*Entries taken from a collection*:
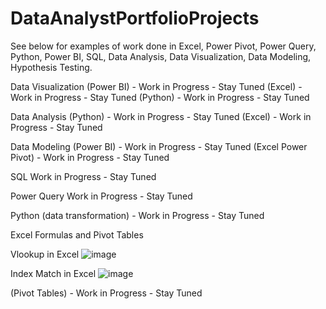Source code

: # DataAnalystPortfolioProjects
See below for examples of work done in Excel, Power Pivot, Power Query, Python, Power BI, SQL, Data Analysis, Data Visualization, Data Modeling, Hypothesis Testing.

Data Visualization 
(Power BI) - Work in Progress - Stay Tuned
(Excel) - Work in Progress - Stay Tuned
(Python) - Work in Progress - Stay Tuned

Data Analysis
(Python) - Work in Progress - Stay Tuned
(Excel) - Work in Progress - Stay Tuned

Data Modeling
(Power BI) - Work in Progress - Stay Tuned
(Excel Power Pivot) - Work in Progress - Stay Tuned

SQL
Work in Progress - Stay Tuned

Power Query
Work in Progress - Stay Tuned

Python
(data transformation) - Work in Progress - Stay Tuned


Excel Formulas and Pivot Tables

Vlookup in Excel
![image](https://user-images.githubusercontent.com/68308182/209589595-bc4042ed-06cf-459f-b38f-5296ca723f95.png)

Index Match in Excel
![image](https://user-images.githubusercontent.com/68308182/209590000-abb79309-e855-4248-a88f-9711a0ef00a0.png)

(Pivot Tables) - Work in Progress - Stay Tuned
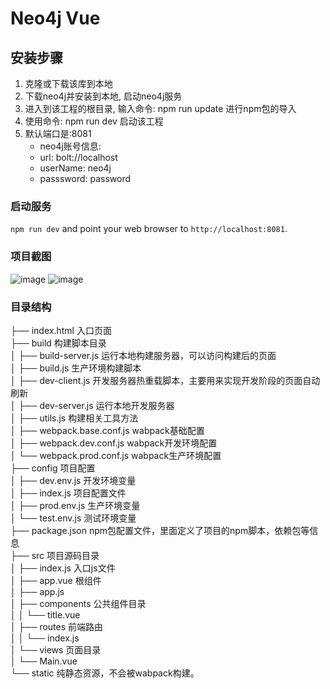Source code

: # Neo4j Vue

## 安装步骤
1. 克隆或下载该库到本地
2. 下载neo4j并安装到本地, 启动neo4j服务
3. 进入到该工程的根目录, 输入命令: npm run update 进行npm包的导入
4. 使用命令: npm run dev 启动该工程
5. 默认端口是:8081
   - neo4j账号信息:
   - url: bolt://localhost
   - userName: neo4j
   - passsword: password

### 启动服务
`npm run dev` and point your web browser to `http://localhost:8081`.

### 项目截图
 ![image](https://github.com/zhq734/neo4j-vue/edit/master/screenshots/项目截图1.png)
 ![image](https://github.com/zhq734/neo4j-vue/edit/master/screenshots/项目截图2.png)

### 目录结构
├── index.html                      入口页面<br/>
├── build                           构建脚本目录<br/>
│   ├── build-server.js                 运行本地构建服务器，可以访问构建后的页面<br/>
│   ├── build.js                        生产环境构建脚本<br/>
│   ├── dev-client.js                   开发服务器热重载脚本，主要用来实现开发阶段的页面自动刷新<br/>
│   ├── dev-server.js                   运行本地开发服务器<br/>
│   ├── utils.js                        构建相关工具方法<br/>
│   ├── webpack.base.conf.js            wabpack基础配置<br/>
│   ├── webpack.dev.conf.js             wabpack开发环境配置<br/>
│   └── webpack.prod.conf.js            wabpack生产环境配置<br/>
├── config                          项目配置<br/>
│   ├── dev.env.js                      开发环境变量<br/>
│   ├── index.js                        项目配置文件<br/>
│   ├── prod.env.js                     生产环境变量<br/>
│   └── test.env.js                     测试环境变量<br/>
├── package.json                    npm包配置文件，里面定义了项目的npm脚本，依赖包等信息<br/>
├── src                             项目源码目录<br/>
│   ├── index.js                         入口js文件<br/>
│   ├── app.vue                         根组件<br/>
│   ├── app.js<br/>
│   ├── components                      公共组件目录<br/>
│   │   └── title.vue<br/>
│   ├── routes                          前端路由<br/>
│   │   └── index.js<br/>
│   └── views                           页面目录<br/>
│       └── Main.vue<br/>
└── static                          纯静态资源，不会被wabpack构建。<br/>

*Exercise description*: Report all lines of the data that include the word "Power".

*Written reply*:
See below for examples of work done in Excel, Power Pivot, Power Query, Python, Power BI, SQL, Data Analysis, Data Visualization, Data Modeling, Hypothesis Testing.
(Power BI) - Work in Progress - Stay Tuned
(Power BI) - Work in Progress - Stay Tuned
(Excel Power Pivot) - Work in Progress - Stay Tuned
Power Query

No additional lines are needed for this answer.